Compare and merge two dataframes - r

I have the following two dataframes in R:
df1 = data.frame(c("A", "A", "A", "B", "B"), c(1, 11, 21, 35, 45), c(6, 20, 30, 40, 60), c(1, 2, 3, 4, 5))
colnames(df1) = c("X", "Y", "Z", "score")
df1
X Y Z score
1 A 1 6 1
2 A 11 20 2
3 A 21 30 3
4 B 35 40 4
5 B 45 60 5
df2 = data.frame(c("A", "A", "A", "A", "B", "B", "B", "C"), c(1, 6, 21, 50, 20, 31, 50, 10), c(5, 20, 30, 60, 30, 40, 60, 20), c("x1", "x2", "x3", "x4", "x5", "x6", "x7", "x8"))
colnames(df2) = c("X", "Y", "Z", "out")
df2
X Y Z out
1 A 1 5 x1
2 A 6 20 x2
3 A 21 30 x3
4 A 50 60 x4
5 B 20 30 x5
6 B 31 40 x6
7 B 50 60 x7
8 C 10 20 x8
For every row in df1, I want to check:
is there a match with the value in 'X' and any other 'X' value from df2
if the above is true: I want to check if the values from 'Y' and 'Z' are in the range of the values 'Y' and 'Z' from df2
if both are true: then I want to add the value from 'out' to df1.
This is how the output should look like:
output = data.frame(c("A", "A", "A", "B", "B"), c(1, 11, 21, 35, 45), c(6, 20, 30, 40, 60), c(1, 2, 3, 4, 5), c("x1, x2", "x2", "x3", "x4", "x5"))
colnames(output) = c("X", "Y", "Z", "score", "out")
X Y Z score out
1 A 1 6 1 x1, x2
2 A 11 20 2 x2
3 A 21 30 3 x3
4 B 35 40 4 x6
5 B 45 60 5 x7
The original df1 is kept with an extra column 'out' that is added.
Line 1 from 'output', contains 'x1, x2' in column 'out'. Why: there is a match between the values in column 'X' and range 1 to 6 overlap with lines 1 and 2 from df2.
I've asked this question before (Compare values from two dataframes and merge) where it is suggested to use the foverlaps function. However because of the different columns between df1 and df2 and the extra rows in df2, I cannot make it work.

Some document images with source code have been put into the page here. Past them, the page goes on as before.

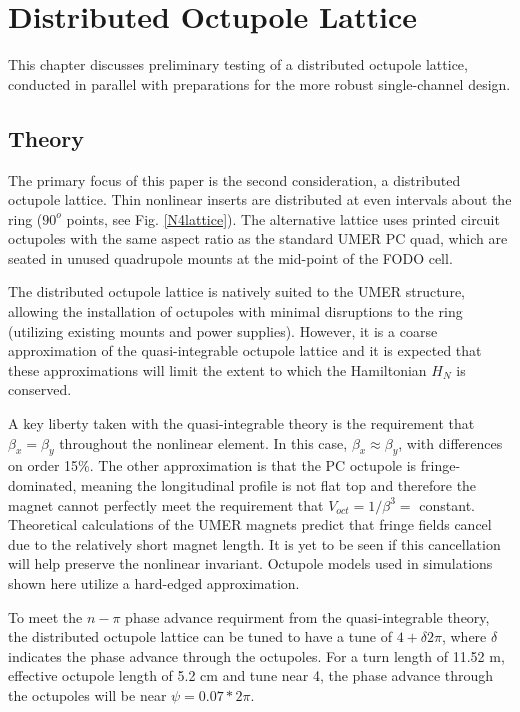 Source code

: 
\renewcommand{\thechapter}{8}

\chapter{Distributed Octupole Lattice}




This chapter discusses preliminary testing of a distributed octupole lattice, conducted in parallel with preparations for the more robust single-channel design.

\section{Theory}

The primary focus of this paper is the second consideration, a distributed octupole lattice. Thin nonlinear inserts are distributed at even intervals about the ring ($90^o$ points, see Fig. \ref{N4lattice}).  The alternative lattice uses printed circuit octupoles with the same aspect ratio as the standard UMER PC quad, which are seated in unused quadrupole mounts at the mid-point of the FODO cell. 

The distributed octupole lattice is natively suited to the UMER structure, allowing the installation of octupoles with minimal disruptions to the ring (utilizing existing mounts and power supplies). However, it is a coarse approximation of the quasi-integrable octupole lattice and it is expected that these approximations will limit the extent to which the Hamiltonian $H_N$ is conserved.

A key liberty taken with the quasi-integrable theory is the requirement that $\beta_x=\beta_y$ throughout the nonlinear element. In this case, $\beta_x \approx \beta_y$, with differences on order 15\%. The other approximation is that the PC octupole is fringe-dominated, meaning the longitudinal profile is not flat top and therefore the magnet cannot perfectly meet the requirement that $V_{oct} = 1/\beta^3 =$ constant. Theoretical calculations of the UMER magnets predict that fringe fields cancel due to the relatively short magnet length.\cite{VenturiniThesis} It is yet to be seen if this cancellation will help preserve the nonlinear invariant. Octupole models used in simulations shown here utilize a hard-edged approximation. 

To meet the $n-\pi$ phase advance requirment from the quasi-integrable theory, the distributed octupole lattice can be tuned to have a tune of $4+\delta 2\pi$, where $\delta$ indicates the phase advance through the octupoles. For a turn length of 11.52 m, effective octupole length of 5.2 cm and tune near 4, the phase advance through the octupoles will be near $\psi = 0.07 *2\pi$. 





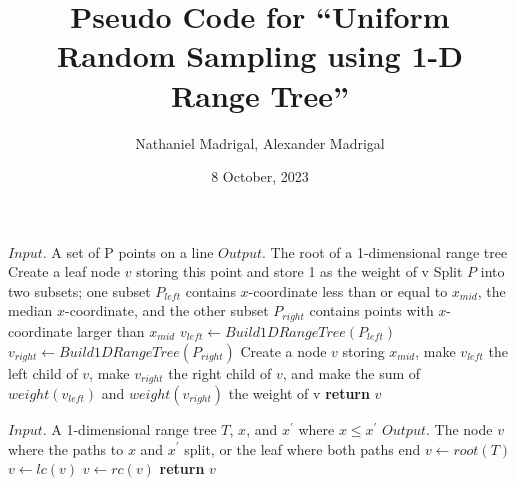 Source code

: \documentclass{article}
\title{Pseudo Code for ``Uniform Random Sampling using 1-D Range Tree''}
\author{Nathaniel Madrigal, Alexander Madrigal}
\date{8 October, 2023}
\begin{document}
\maketitle

\begin{algorithm}
\caption{$Build1DRangeTree(P)$}
\begin{algorithmic}[1]
    \Statex $Input.$ A set of P points on a line
    \Statex $Output.$ The root of a 1-dimensional range tree
        \State Create a leaf node $v$ storing this point and store 1 as the weight of v
    \Else 
        \State Split $P$ into two subsets; one subset $P_{left}$ contains $x$-coordinate less \Statex \hspace{11.5 pt} than or equal to $x_{mid}$, the median $x$-coordinate, and the other subset \Statex \hspace{11.5 pt} $P_{right}$ contains points with $x$-coordinate larger than $x_{mid}$
        \State $v_{left} \gets Build1DRangeTree(P_{left})$
        \State $v_{right} \gets Build1DRangeTree(P_{right})$
        \State Create a node $v$ storing $x_{mid}$, make $v_{left}$ the left child of $v$, make $v_{right}$ \Statex \hspace{11.5 pt} the right child of $v$, and make the sum of $weight(v_{left})$ \Statex \hspace{11.5 pt} and $weight(v_{right})$ the weight of v
    \EndIf
    \State \textbf{return} $v$    
\end{algorithmic}
\end{algorithm}

\begin{algorithm}
\caption{$FindSplitNode(T, x, x^\prime)$}
\begin{algorithmic}[1]
    \Statex $Input.$ A 1-dimensional range tree $T$, $x$, and $x^\prime$ where $x \le x^\prime$
    \Statex $Output.$ The node $v$ where the paths to $x$ and $x^\prime$ split, or the leaf where both paths end
    \State $v \gets root(T)$
        \State $v \gets lc(v)$
        \Else 
        \State $v \gets rc(v)$
        \EndIf
    \EndWhile
    \State \textbf{return} $v$
\end{algorithmic}
\end{algorithm}
\end{document}
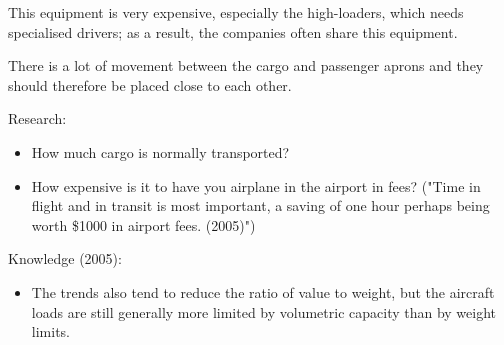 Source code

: This equipment is very expensive, especially the high-loaders, which needs specialised drivers; as a result, the companies often share this equipment.

There is a lot of movement between the cargo and passenger aprons and they should therefore be placed close to each other.

Research:
\begin{itemize}
\item How much cargo is normally transported?
\item How expensive is it to have you airplane in the airport in fees? ("Time in flight and in transit is most important, a saving of one hour perhaps being worth \$1000 in airport fees. (2005)")
\end{itemize}


Knowledge (2005):
\begin{itemize}
\item The trends also tend to reduce the ratio of value to weight, but the aircraft loads are still generally more limited by volumetric capacity than by weight limits.
\end{itemize}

Here are two possible ways, a) using the newly implemented non equi joins feature, and b) foverlaps as you'd specifically mentioned that..
a) non-equi joins
dt2[dt1, on=.(X, Z>=Y, Y<=Z),
.(score, out=paste(out, collapse=",")),
by=.EACHI]
where dt1 and dt2 are data.tables corresponding to df1 and df2. Note that you'll have to revert column names Z and Y in the result (since the column names come from dt2 but the values from dt1.
Matching rows from dt2 corresponding to each row is dt1 is found based on the condition provided to the on argument and .() is evaluated for each of those matching rows (because of by=.EACHI).
b) foverlaps
setkey(dt1, X, Y, Z)
olaps <- foverlaps(dt2, dt1, type="any", nomatch=0L)
olaps[, .(score=score[1L], out=paste(out, collapse=",")), by=.(X,Y,Z)]

library(dplyr)
df1 = data.frame(c("A", "A", "A", "B", "B"), c(1, 11, 21, 35, 45),
c(6, 20, 30, 40, 60), c(1, 2, 3, 4, 5), stringsAsFactors = F)
colnames(df1) = c("X", "Y", "Z", "score")
df2 = data.frame(c("A", "A", "A", "A", "B", "B", "B", "C"), c(1, 6, 21, 50, 20, 31, 50, 10),
c(5, 20, 30, 60, 30, 40, 60, 20),
c("x1", "x2", "x3", "x4", "x5", "x6", "x7", "x8"), stringsAsFactors = F)
colnames(df2) = c("X", "Y", "Z", "out")
df1 %>%
left_join(df2, by="X") %>% # join on main column
rowwise() %>% # for each row
mutate(counter = sum(seq(Y.x, Z.x) %in% seq(Y.y, Z.y))) %>% # get how many elements of those ranges overlap
filter(counter > 0) %>% # keep rows with overlap
group_by(X, Y.x, Z.x, score) %>% # for each combination of those columns
summarise(out = paste(out, collapse=", ")) %>% # combine out column
ungroup() %>%
rename(Y = Y.x,
Z = Z.x)
# # A tibble: 5 × 5
# X Y Z score out
# <chr> <dbl> <dbl> <dbl> <chr>
# 1 A 1 6 1 x1, x2
# 2 A 11 20 2 x2
# 3 A 21 30 3 x3
# 4 B 35 40 4 x6
# 5 B 45 60 5 x7
The above process is based on dplyr package and involves a join and some grouping and filtering. If your initial datasets (df1, df2) are extremely large then the join will create an even bigger dataset that will need some time to be created.
Also, note that this process works with character and not factor variables. The process might convert factor variables to character if it tries to join factor variables with different levels.
I'd suggest you run the chained commands step by step to see how it works and spot if I missed anything that might lead to bugs in the code.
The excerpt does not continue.